_Work to complete_
What is wanted is every record, duplicated word for word.

Stored entries:

◇ ◇ ◇ ◇ ◇

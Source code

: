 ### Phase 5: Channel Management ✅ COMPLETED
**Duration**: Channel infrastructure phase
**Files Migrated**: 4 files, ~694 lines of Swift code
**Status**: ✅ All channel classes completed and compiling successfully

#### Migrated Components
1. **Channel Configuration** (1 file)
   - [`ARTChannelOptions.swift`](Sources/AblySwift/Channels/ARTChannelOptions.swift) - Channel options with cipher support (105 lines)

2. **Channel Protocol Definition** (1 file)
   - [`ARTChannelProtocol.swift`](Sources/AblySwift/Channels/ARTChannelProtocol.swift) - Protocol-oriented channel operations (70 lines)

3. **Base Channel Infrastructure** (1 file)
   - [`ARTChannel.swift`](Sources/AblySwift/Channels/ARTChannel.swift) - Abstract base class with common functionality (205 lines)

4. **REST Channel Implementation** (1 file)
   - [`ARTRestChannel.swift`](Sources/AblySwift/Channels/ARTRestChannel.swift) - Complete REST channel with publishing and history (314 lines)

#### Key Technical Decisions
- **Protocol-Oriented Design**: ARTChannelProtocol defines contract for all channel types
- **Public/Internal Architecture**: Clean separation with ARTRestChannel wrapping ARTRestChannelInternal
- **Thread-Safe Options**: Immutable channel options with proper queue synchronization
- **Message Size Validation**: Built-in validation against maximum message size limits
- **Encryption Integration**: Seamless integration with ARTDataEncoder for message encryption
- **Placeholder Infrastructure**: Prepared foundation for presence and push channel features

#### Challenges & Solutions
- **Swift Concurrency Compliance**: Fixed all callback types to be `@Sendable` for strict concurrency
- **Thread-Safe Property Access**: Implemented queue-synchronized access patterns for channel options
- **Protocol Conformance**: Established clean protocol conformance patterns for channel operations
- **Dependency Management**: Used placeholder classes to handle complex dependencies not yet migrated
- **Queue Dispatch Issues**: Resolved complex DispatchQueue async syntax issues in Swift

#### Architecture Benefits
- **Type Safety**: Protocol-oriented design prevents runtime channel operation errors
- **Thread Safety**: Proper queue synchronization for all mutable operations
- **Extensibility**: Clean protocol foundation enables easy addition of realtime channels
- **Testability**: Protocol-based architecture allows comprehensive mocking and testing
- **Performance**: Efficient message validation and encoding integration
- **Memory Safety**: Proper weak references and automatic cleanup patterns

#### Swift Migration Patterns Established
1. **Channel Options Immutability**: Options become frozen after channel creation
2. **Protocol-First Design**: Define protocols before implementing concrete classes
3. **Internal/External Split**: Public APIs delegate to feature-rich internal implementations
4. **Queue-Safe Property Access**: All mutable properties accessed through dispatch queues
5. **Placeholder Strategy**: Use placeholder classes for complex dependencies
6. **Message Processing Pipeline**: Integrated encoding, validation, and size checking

◇ ◇ ◇ ◇ ◇

_Solved problem_
Source code

: ### Phase 5: Channel Management ✅ COMPLETED
**Duration**: Channel infrastructure phase
**Files Migrated**: 4 files, ~694 lines of Swift code
**Status**: ✅ All channel classes completed and compiling successfully

#### Migrated Components
1. **Channel Configuration** (1 file)
   - [`ARTChannelOptions.swift`](Sources/AblySwift/Channels/ARTChannelOptions.swift) - Channel options with cipher support (105 lines)

2. **Channel Protocol Definition** (1 file)
   - [`ARTChannelProtocol.swift`](Sources/AblySwift/Channels/ARTChannelProtocol.swift) - Protocol-oriented channel operations (70 lines)

3. **Base Channel Infrastructure** (1 file)
   - [`ARTChannel.swift`](Sources/AblySwift/Channels/ARTChannel.swift) - Abstract base class with common functionality (205 lines)

4. **REST Channel Implementation** (1 file)
   - [`ARTRestChannel.swift`](Sources/AblySwift/Channels/ARTRestChannel.swift) - Complete REST channel with publishing and history (314 lines)

#### Key Technical Decisions
- **Protocol-Oriented Design**: ARTChannelProtocol defines contract for all channel types
- **Public/Internal Architecture**: Clean separation with ARTRestChannel wrapping ARTRestChannelInternal
- **Thread-Safe Options**: Immutable channel options with proper queue synchronization
- **Message Size Validation**: Built-in validation against maximum message size limits
- **Encryption Integration**: Seamless integration with ARTDataEncoder for message encryption
- **Placeholder Infrastructure**: Prepared foundation for presence and push channel features

#### Challenges & Solutions
- **Swift Concurrency Compliance**: Fixed all callback types to be `@Sendable` for strict concurrency
- **Thread-Safe Property Access**: Implemented queue-synchronized access patterns for channel options
- **Protocol Conformance**: Established clean protocol conformance patterns for channel operations
- **Dependency Management**: Used placeholder classes to handle complex dependencies not yet migrated
- **Queue Dispatch Issues**: Resolved complex DispatchQueue async syntax issues in Swift

#### Architecture Benefits
- **Type Safety**: Protocol-oriented design prevents runtime channel operation errors
- **Thread Safety**: Proper queue synchronization for all mutable operations
- **Extensibility**: Clean protocol foundation enables easy addition of realtime channels
- **Testability**: Protocol-based architecture allows comprehensive mocking and testing
- **Performance**: Efficient message validation and encoding integration
- **Memory Safety**: Proper weak references and automatic cleanup patterns

#### Swift Migration Patterns Established
1. **Channel Options Immutability**: Options become frozen after channel creation
2. **Protocol-First Design**: Define protocols before implementing concrete classes
3. **Internal/External Split**: Public APIs delegate to feature-rich internal implementations
4. **Queue-Safe Property Access**: All mutable properties accessed through dispatch queues
5. **Placeholder Strategy**: Use placeholder classes for complex dependencies
6. **Message Processing Pipeline**: Integrated encoding, validation, and size checking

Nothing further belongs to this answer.